There are many useful programs designed years ago to run on stand-alone computers that are too costly to rewrite as Web applications. In this paper we describe a method to add a Web-based interface to a command-line driven application without programming. The method uses a high level description of an application to automatically generate a user interface (UI), and then invokes commands in the legacy application transparently. It does not require any changes to the application code, nor does it require application recompilation with special toolkits. The application can be written in any programming language (compiled or interpreted) as long as the needed functionality is accessible from the command-line. Javamatic is a tool[4] that uses this method to create UIs in Java[3].
Web applications are applications designed to allow any authorized user with a WWW browser and an Internet connection to interact with them. Javamatic can transform legacy command-line driven applications to Web applications. The legacy code sits on a remote machine and is wrapped with a Javamatic interface server. The user interface is generated on the fly by a Javamatic interface client on the user's WWW browser.
Javamatic can add a modern graphical UI to legacy applications, can make them accessible on platforms to which the code has not been ported (e.g., scientific codes on supercomputers can be run from personal computers), can make them Web accessible through regular Web pages, and can permit collaboration between geographically separate users, because they share a single program and its associated data. Javamatic can be used with legacy systems that have a variety of software architectures; three are illustrated here: a monolithic FORTRAN program used in aircraft design, a collection of small programs in C++ and other languages for visualization and statistical analysis, and commands from the UNIX operating system.
IDrag is a monolithic FORTRAN77 program developed in the Aerospace Engineering Department at Virginia Tech to calculate the load distribution corresponding to the minimum induced drag of a given aircraft configuration. IDrag also calculates the induced drag and the span efficiency factor.
To use IDrag before Javamatic, aerospace engineering staff had to log onto a UNIX computer on which IDrag was installed, then text edit a cryptic input file containing all input parameters, listed one per line in which order is important. The user then had to invoke IDrag, which read the input file and stored the results of the calculation to another text file. To graphically visualize the results, the user then loaded the resulting text file into Matlab. During program execution the user could not interact with the program. A user could only change input parameters by editing the input file and re-executing the program.

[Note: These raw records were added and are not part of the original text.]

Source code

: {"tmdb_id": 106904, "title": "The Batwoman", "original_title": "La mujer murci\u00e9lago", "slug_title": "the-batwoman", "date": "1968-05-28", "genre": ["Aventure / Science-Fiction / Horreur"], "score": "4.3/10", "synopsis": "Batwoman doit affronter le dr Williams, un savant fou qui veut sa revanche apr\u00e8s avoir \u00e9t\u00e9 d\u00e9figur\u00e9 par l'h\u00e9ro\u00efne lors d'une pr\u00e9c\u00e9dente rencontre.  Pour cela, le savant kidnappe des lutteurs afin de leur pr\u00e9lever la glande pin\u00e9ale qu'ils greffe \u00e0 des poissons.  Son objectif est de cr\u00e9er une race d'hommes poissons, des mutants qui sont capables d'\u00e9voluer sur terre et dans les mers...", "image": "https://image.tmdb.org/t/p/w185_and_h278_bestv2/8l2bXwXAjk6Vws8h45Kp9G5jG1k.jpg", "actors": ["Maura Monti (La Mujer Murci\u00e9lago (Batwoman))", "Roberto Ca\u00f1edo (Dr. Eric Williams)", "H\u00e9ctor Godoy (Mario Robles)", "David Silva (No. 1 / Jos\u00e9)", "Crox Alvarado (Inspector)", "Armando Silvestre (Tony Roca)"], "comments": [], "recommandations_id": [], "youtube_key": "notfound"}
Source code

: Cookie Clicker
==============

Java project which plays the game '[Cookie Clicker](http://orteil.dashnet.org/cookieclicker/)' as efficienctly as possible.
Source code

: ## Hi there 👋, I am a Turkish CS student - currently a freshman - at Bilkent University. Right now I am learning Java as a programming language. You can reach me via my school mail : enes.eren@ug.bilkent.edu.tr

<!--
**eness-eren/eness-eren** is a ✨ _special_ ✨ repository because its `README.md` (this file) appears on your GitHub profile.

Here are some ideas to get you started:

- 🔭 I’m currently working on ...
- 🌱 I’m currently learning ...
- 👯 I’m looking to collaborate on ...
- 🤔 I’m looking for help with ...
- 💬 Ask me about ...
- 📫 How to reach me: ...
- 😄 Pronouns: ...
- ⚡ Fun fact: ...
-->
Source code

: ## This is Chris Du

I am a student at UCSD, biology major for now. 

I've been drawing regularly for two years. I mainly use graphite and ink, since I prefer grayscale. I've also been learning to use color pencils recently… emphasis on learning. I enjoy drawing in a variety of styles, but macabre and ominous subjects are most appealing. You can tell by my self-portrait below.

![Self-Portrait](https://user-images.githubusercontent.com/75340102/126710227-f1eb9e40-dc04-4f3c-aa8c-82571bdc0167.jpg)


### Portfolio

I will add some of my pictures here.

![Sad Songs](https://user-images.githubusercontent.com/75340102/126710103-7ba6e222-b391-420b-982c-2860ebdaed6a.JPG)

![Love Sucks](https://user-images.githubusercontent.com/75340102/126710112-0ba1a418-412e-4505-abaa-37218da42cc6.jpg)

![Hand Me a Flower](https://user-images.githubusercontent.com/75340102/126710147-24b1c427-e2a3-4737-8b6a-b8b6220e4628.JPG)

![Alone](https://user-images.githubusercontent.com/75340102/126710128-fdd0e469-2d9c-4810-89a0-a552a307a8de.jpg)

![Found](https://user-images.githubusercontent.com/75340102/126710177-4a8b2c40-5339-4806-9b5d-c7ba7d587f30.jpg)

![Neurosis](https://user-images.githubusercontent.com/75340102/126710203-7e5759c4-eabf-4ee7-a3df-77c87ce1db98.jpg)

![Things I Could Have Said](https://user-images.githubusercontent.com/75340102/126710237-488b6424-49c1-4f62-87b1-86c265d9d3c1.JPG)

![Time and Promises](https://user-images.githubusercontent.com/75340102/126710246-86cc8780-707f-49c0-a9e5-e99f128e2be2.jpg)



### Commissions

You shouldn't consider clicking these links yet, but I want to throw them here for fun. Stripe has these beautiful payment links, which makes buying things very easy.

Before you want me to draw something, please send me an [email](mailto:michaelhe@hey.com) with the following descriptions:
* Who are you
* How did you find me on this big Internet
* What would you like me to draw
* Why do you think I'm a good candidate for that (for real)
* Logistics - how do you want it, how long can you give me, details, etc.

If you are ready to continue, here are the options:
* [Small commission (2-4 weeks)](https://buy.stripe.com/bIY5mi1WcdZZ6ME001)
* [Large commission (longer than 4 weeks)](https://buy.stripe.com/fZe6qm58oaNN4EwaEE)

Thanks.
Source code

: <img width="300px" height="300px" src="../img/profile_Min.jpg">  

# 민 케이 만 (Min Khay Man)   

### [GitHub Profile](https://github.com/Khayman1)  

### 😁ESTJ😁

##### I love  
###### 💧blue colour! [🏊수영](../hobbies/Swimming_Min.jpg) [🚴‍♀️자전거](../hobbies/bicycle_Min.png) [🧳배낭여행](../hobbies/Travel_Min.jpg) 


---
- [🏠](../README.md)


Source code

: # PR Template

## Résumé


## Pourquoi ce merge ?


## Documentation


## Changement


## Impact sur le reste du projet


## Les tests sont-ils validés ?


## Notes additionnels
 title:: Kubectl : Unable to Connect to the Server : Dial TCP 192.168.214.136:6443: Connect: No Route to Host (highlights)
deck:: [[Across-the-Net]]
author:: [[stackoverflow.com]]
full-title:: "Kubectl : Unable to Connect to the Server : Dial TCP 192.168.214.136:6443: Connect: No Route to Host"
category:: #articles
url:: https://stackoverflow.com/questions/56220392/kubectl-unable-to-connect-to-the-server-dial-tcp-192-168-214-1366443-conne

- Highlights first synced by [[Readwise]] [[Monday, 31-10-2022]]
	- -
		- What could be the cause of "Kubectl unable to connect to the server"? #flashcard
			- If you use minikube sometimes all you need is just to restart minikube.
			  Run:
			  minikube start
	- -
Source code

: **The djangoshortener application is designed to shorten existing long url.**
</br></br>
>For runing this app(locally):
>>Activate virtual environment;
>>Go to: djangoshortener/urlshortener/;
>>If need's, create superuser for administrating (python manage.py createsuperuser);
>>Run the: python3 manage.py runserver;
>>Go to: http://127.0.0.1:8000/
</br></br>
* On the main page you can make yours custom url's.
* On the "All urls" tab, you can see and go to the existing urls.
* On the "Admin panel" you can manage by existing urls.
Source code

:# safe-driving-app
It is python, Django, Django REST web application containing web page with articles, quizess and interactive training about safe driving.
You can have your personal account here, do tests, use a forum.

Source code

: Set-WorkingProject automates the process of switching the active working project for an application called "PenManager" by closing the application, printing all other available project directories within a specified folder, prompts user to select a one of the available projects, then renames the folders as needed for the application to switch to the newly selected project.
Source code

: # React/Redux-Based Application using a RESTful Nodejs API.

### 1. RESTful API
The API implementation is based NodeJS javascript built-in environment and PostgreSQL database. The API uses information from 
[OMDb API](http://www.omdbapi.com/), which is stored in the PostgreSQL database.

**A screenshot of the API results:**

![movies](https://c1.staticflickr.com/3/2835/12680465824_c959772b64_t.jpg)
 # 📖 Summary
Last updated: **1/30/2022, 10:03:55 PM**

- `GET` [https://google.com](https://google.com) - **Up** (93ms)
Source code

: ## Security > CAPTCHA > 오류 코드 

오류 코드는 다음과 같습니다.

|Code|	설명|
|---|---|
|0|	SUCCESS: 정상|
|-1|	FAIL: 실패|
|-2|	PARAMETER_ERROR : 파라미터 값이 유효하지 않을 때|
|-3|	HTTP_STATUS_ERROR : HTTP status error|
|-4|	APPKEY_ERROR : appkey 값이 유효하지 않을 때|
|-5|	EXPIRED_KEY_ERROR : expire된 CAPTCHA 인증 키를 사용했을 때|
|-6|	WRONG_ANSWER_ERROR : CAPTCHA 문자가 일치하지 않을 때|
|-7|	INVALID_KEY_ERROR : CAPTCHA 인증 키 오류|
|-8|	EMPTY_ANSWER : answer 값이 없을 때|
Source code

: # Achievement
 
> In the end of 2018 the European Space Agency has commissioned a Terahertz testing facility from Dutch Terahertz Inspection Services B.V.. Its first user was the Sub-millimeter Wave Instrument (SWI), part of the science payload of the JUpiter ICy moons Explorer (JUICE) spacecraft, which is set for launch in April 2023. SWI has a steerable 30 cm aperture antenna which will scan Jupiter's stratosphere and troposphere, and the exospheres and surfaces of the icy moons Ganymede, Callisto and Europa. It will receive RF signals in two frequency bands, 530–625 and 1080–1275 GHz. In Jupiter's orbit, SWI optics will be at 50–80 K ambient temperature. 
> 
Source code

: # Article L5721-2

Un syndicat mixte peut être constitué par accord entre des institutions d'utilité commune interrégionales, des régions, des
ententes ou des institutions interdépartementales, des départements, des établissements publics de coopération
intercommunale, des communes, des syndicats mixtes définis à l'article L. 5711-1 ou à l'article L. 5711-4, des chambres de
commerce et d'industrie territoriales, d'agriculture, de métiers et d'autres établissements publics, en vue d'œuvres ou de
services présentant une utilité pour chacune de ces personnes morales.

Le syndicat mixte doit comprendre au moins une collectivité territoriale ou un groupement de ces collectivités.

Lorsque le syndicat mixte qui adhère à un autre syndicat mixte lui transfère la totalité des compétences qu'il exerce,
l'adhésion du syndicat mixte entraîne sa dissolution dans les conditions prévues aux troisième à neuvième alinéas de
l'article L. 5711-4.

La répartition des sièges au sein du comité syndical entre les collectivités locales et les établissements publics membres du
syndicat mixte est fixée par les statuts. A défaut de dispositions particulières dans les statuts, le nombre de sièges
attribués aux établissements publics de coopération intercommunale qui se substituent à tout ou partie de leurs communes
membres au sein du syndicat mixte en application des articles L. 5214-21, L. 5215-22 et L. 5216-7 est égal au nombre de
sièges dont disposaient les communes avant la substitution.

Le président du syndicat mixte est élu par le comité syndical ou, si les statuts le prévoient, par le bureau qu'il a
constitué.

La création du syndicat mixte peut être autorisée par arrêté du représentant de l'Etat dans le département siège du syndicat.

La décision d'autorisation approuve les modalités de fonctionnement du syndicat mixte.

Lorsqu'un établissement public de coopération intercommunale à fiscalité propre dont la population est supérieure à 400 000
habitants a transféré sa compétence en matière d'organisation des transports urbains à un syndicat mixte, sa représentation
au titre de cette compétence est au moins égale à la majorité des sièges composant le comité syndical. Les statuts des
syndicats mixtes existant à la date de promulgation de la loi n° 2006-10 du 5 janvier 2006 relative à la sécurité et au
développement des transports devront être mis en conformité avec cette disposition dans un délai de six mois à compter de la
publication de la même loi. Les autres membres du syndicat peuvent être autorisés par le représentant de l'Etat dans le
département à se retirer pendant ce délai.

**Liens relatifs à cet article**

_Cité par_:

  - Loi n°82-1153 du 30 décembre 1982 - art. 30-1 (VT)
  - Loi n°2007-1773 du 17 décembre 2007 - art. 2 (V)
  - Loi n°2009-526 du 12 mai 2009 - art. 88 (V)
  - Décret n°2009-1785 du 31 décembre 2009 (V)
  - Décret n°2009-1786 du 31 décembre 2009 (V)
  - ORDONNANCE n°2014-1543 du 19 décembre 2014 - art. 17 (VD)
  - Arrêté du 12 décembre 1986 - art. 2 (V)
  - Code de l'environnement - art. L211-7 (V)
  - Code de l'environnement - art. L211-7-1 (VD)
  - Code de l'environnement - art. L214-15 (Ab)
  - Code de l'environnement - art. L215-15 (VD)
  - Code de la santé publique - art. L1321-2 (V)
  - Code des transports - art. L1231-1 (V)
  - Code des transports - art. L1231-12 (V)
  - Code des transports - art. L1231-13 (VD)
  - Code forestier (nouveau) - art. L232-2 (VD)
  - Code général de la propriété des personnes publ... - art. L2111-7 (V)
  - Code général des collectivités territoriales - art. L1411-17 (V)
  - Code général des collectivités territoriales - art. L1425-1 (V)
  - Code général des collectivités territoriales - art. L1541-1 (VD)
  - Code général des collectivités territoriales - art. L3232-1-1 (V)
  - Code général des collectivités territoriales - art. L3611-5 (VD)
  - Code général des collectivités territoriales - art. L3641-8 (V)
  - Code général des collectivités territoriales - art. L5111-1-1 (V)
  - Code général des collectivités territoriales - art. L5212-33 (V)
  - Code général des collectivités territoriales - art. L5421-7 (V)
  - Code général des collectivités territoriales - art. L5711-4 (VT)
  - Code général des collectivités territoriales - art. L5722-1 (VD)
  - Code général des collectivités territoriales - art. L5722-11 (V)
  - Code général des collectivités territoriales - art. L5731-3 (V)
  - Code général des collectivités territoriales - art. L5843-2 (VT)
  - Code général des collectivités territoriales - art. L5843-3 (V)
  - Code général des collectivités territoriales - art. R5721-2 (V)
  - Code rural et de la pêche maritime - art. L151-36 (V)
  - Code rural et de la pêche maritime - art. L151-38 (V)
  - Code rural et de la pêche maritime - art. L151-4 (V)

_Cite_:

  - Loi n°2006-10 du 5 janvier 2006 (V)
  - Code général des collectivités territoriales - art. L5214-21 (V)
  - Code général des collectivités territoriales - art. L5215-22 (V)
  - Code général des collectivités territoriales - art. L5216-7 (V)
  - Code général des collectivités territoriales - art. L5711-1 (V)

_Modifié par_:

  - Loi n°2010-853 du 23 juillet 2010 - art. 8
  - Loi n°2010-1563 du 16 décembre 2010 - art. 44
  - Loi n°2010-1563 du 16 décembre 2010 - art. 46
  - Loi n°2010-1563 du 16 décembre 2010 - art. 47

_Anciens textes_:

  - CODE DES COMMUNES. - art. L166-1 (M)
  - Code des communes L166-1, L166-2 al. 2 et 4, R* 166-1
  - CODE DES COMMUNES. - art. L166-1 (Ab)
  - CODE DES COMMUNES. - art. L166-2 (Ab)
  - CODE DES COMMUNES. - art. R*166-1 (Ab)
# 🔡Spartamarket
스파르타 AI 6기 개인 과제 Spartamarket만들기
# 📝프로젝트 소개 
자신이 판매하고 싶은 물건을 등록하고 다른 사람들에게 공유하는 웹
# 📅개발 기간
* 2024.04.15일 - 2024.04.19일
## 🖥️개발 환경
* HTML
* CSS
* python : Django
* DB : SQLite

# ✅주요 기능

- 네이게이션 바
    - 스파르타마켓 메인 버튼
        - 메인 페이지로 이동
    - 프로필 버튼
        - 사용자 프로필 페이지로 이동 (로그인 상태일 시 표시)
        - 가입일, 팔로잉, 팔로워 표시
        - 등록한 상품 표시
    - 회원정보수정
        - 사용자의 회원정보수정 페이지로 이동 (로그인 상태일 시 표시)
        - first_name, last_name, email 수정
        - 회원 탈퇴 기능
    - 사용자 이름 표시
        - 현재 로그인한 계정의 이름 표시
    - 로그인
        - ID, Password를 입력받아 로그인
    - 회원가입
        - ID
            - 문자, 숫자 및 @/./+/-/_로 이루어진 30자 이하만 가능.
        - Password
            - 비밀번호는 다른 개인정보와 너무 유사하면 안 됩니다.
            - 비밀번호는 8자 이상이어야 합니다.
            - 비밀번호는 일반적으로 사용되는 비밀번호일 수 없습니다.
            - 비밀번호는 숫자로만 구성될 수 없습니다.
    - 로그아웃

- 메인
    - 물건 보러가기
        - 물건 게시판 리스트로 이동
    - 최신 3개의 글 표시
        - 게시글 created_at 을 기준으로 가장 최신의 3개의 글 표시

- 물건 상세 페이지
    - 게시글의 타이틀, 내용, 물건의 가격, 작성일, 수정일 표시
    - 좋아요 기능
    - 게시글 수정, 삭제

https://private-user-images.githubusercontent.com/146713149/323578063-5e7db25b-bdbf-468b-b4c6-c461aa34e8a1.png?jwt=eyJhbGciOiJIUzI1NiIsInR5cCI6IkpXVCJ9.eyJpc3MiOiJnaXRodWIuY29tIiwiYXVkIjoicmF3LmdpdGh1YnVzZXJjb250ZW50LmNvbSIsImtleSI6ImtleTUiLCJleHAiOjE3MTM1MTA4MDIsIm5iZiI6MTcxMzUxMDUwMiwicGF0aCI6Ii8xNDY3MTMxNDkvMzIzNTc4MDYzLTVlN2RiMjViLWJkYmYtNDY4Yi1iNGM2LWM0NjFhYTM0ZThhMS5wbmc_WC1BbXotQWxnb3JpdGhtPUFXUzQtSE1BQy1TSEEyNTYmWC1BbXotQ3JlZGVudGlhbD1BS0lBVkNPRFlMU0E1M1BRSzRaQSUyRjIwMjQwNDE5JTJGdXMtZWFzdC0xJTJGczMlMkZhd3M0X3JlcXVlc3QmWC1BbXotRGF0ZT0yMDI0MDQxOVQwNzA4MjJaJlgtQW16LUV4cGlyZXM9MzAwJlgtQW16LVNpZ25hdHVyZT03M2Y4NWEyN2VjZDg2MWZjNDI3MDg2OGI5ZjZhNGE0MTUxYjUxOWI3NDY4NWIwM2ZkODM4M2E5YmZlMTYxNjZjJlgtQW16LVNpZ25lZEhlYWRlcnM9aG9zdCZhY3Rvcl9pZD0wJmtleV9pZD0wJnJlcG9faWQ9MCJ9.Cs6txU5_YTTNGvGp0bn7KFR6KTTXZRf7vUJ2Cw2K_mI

Javamatic changed all this. Today, anyone worldwide can visit a Web page (linked from [4]), click on a link to start the Javamatic interface to IDrag, and see a modern graphical UI (GUI) to the program (Fig. 1). The program is now accessible from non-UNIX computers, even though IDrag itself was never ported to non-UNIX computers. A user no longer needs an account on a UNIX machine containing the IDrag program, no longer needs to understand IDrag's input format (due to the fields presented in Fig. 1), and no longer needs to know how to use Matlab (because Javamatic transparently invokes Matlab and generates the GIF image in Fig. 1).
When a user visits a Web page referencing the IDrag URL (e.g., Fig. 2) in a Java-capable browser, the window in Fig. 1a appears, listing all the input parameters. The user can either accept the default values or enter new values. When done, the user clicks the "Panel Inputs" button and is presented with a second screen (Fig. 1b). This screen contains additional parameters that depend on the previous entries (i.e., number of panels). Finally, the user clicks on one of the three buttons (Text Output, Load Distribution, or Configuration Geometry) that invoke IDrag and display various forms of output. For example, clicking on Load Distribution shows the graph in Fig. 1c as a GIF image. The user can change any parameter in Fig.1a, which is displayed continuously, and compare old and new results. In addition, if the user has Matlab on the client computer (e.g., the one running the Web browser), Javamatic can be configured to spawn Matlab on the client machine for visualization and further analysis.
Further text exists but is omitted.